What you should do - Print the lines below from the line with "Update a single buyer by ID." to the line with "#### [伊朗总统示警国内" exactly, keeping both ends, and print no pictures.

▬▬▬▬▬▬

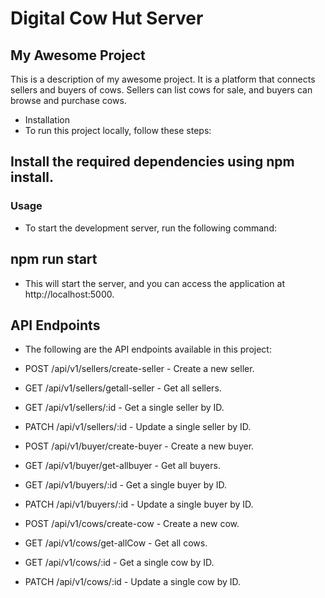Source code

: # Digital Cow Hut Server

## My Awesome Project
This is a description of my awesome project. It is a platform that connects sellers and buyers of cows. Sellers can list cows for sale, and buyers can browse and purchase cows.

* Installation
* To run this project locally, follow these steps:

## Install the required dependencies using npm install.
### Usage
* To start the development server, run the following command:

## npm run start

* This will start the server, and you can access the application at http://localhost:5000.

## API Endpoints
* The following are the API endpoints available in this project:

* POST /api/v1/sellers/create-seller - Create a new seller.
* GET /api/v1/sellers/getall-seller - Get all sellers.
* GET /api/v1/sellers/:id - Get a single seller by ID.
* PATCH /api/v1/sellers/:id - Update a single seller by ID.
* POST /api/v1/buyer/create-buyer - Create a new buyer.
* GET /api/v1/buyer/get-allbuyer - Get all buyers.
* GET /api/v1/buyers/:id - Get a single buyer by ID.
* PATCH /api/v1/buyers/:id - Update a single buyer by ID.
* POST /api/v1/cows/create-cow - Create a new cow.
* GET /api/v1/cows/get-allCow - Get all cows.
* GET /api/v1/cows/:id - Get a single cow by ID.
* PATCH /api/v1/cows/:id - Update a single cow by ID.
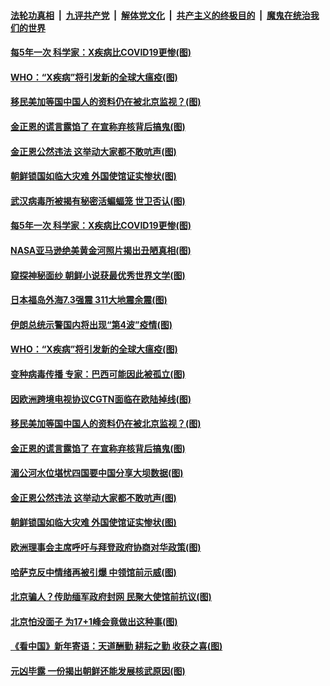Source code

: 

####  [法轮功真相](../../../../basic/blob/master/README.md?t=02150501) &nbsp;|&nbsp; [九评共产党](../../../../9ping.md/blob/master/README.md?t=02150501) &nbsp;|&nbsp; [解体党文化](../../../../jtdwh.md/blob/master/README.md?t=02150501)  &nbsp;|&nbsp; [共产主义的终极目的](../../../../gczydzjmd.md/blob/master/README.md?t=02150501) &nbsp;|&nbsp; [魔鬼在统治我们的世界](../../../../mgztzwmdsj.md/blob/master/README.md?t=02150501) 

#### [每5年一次 科学家：X疾病比COVID19更惨(图)](../pages/p9/962391.md?t=02150501) 

#### [WHO：“X疾病”将引发新的全球大瘟疫(图)](../pages/p9/962410.md?t=02150501) 

#### [移民美加等国中国人的资料仍在被北京监视？(图)](../pages/p9/962355.md?t=02150501) 

#### [金正恩的谎言露馅了 在宣称弃核背后搞鬼(图)](../pages/p9/962281.md?t=02150501) 

#### [金正恩公然违法 这举动大家都不敢吭声(图)](../pages/p9/962302.md?t=02150501) 

#### [朝鲜锁国如临大灾难 外国使馆证实惨状(图)](../pages/p9/962197.md?t=02150501) 

#### [武汉病毒所被揭有秘密活蝙蝠笼 世卫否认(图)](../pages/p9/962491.md?t=02150501) 

#### [每5年一次 科学家：X疾病比COVID19更惨(图)](../pages/p9/962391.md?t=02150501) 

#### [NASA亚马逊绝美黄金河照片揭出丑陋真相(图)](../pages/p9/962440.md?t=02150501) 

#### [窥探神秘面纱 朝鲜小说获最优秀世界文学(图)](../pages/p9/962376.md?t=02150501) 

#### [日本福岛外海7.3强震 311大地震余震(图)](../pages/p9/962434.md?t=02150501) 

#### [伊朗总统示警国内将出现“第4波”疫情(图)](../pages/p9/962433.md?t=02150501) 

#### [WHO：“X疾病”将引发新的全球大瘟疫(图)](../pages/p9/962410.md?t=02150501) 

#### [变种病毒传播 专家：巴西可能因此被孤立(图)](../pages/p9/962382.md?t=02150501) 

#### [因欧洲跨境电视协议CGTN面临在欧陆掉线(图)](../pages/p9/962361.md?t=02150501) 

#### [移民美加等国中国人的资料仍在被北京监视？(图)](../pages/p9/962355.md?t=02150501) 

#### [金正恩的谎言露馅了 在宣称弃核背后搞鬼(图)](../pages/p9/962281.md?t=02150501) 

#### [湄公河水位堪忧四国要中国分享大坝数据(图)](../pages/p9/962351.md?t=02150501) 

#### [金正恩公然违法 这举动大家都不敢吭声(图)](../pages/p9/962302.md?t=02150501) 

#### [朝鲜锁国如临大灾难 外国使馆证实惨状(图)](../pages/p9/962197.md?t=02150501) 

#### [欧洲理事会主席呼吁与拜登政府协商对华政策(图)](../pages/p9/962261.md?t=02150501) 

#### [哈萨克反中情绪再被引爆 中领馆前示威(图)](../pages/p9/962260.md?t=02150501) 

#### [北京骗人？传助缅军政府封网 民聚大使馆前抗议(图)](../pages/p9/962254.md?t=02150501) 

#### [北京怕没面子 为17+1峰会竟做出这种事(图)](../pages/p9/962211.md?t=02150501) 

#### [《看中国》新年寄语：天道酬勤 耕耘之勤 收获之喜(图)](../pages/p9/961981.md?t=02150501) 

#### [元凶毕露 一份揭出朝鲜还能发展核武原因(图)](../pages/p9/962066.md?t=02150501)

▬▬▬▬▬▬

Your response -
* PATCH /api/v1/buyers/:id - Update a single buyer by ID.
* POST /api/v1/cows/create-cow - Create a new cow.
* GET /api/v1/cows/get-allCow - Get all cows.
* GET /api/v1/cows/:id - Get a single cow by ID.
* PATCH /api/v1/cows/:id - Update a single cow by ID.
Source code

: 

####  [法轮功真相](../../../../basic/blob/master/README.md?t=02150501) &nbsp;|&nbsp; [九评共产党](../../../../9ping.md/blob/master/README.md?t=02150501) &nbsp;|&nbsp; [解体党文化](../../../../jtdwh.md/blob/master/README.md?t=02150501)  &nbsp;|&nbsp; [共产主义的终极目的](../../../../gczydzjmd.md/blob/master/README.md?t=02150501) &nbsp;|&nbsp; [魔鬼在统治我们的世界](../../../../mgztzwmdsj.md/blob/master/README.md?t=02150501) 

#### [每5年一次 科学家：X疾病比COVID19更惨(图)](../pages/p9/962391.md?t=02150501) 

#### [WHO：“X疾病”将引发新的全球大瘟疫(图)](../pages/p9/962410.md?t=02150501) 

#### [移民美加等国中国人的资料仍在被北京监视？(图)](../pages/p9/962355.md?t=02150501) 

#### [金正恩的谎言露馅了 在宣称弃核背后搞鬼(图)](../pages/p9/962281.md?t=02150501) 

#### [金正恩公然违法 这举动大家都不敢吭声(图)](../pages/p9/962302.md?t=02150501) 

#### [朝鲜锁国如临大灾难 外国使馆证实惨状(图)](../pages/p9/962197.md?t=02150501) 

#### [武汉病毒所被揭有秘密活蝙蝠笼 世卫否认(图)](../pages/p9/962491.md?t=02150501) 

#### [每5年一次 科学家：X疾病比COVID19更惨(图)](../pages/p9/962391.md?t=02150501) 

#### [NASA亚马逊绝美黄金河照片揭出丑陋真相(图)](../pages/p9/962440.md?t=02150501) 

#### [窥探神秘面纱 朝鲜小说获最优秀世界文学(图)](../pages/p9/962376.md?t=02150501) 

#### [日本福岛外海7.3强震 311大地震余震(图)](../pages/p9/962434.md?t=02150501) 

#### [伊朗总统示警国内将出现“第4波”疫情(图)](../pages/p9/962433.md?t=02150501) 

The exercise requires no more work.